WORK INSTRUCTIONS:
Search the data for the string "that" and extract every line where it appears.
[[ LISTED ENTRIES open ]]
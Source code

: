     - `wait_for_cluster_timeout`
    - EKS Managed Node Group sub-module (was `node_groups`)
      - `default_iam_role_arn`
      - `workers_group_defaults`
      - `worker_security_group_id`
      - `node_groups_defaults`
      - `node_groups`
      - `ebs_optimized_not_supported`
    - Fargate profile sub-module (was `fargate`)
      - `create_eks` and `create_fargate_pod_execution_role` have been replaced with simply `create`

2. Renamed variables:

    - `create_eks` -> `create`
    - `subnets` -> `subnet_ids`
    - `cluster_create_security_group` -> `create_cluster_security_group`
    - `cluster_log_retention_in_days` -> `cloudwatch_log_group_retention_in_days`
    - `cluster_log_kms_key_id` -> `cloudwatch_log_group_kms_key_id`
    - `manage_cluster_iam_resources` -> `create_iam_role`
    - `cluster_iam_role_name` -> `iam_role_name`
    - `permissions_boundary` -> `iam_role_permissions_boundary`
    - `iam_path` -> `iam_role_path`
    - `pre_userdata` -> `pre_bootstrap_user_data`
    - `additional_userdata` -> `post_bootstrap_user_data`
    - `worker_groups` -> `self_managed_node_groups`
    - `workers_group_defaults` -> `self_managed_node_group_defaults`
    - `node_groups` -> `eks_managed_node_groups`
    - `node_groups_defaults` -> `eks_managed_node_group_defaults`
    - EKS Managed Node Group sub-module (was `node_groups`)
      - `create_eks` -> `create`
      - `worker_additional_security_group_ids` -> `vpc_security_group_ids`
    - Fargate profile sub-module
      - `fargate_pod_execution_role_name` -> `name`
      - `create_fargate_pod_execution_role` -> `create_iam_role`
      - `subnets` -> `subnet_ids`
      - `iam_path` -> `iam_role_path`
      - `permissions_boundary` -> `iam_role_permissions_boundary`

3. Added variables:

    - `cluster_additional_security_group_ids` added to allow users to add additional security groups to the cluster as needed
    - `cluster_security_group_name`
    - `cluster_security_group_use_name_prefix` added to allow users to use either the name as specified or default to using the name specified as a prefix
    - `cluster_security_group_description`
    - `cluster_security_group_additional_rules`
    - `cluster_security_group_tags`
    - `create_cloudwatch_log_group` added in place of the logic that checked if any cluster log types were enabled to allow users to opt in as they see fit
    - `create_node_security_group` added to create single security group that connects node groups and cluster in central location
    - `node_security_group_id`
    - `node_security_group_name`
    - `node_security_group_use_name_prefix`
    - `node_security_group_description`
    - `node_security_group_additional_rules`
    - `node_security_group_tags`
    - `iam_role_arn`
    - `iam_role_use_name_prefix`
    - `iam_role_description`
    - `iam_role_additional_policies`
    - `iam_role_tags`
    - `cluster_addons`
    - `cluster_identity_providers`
[[ LISTED ENTRIES closed ]]
WRITTEN RESPONSE:
    - `create_cloudwatch_log_group` added in place of the logic that checked if any cluster log types were enabled to allow users to opt in as they see fit
    - `create_node_security_group` added to create single security group that connects node groups and cluster in central location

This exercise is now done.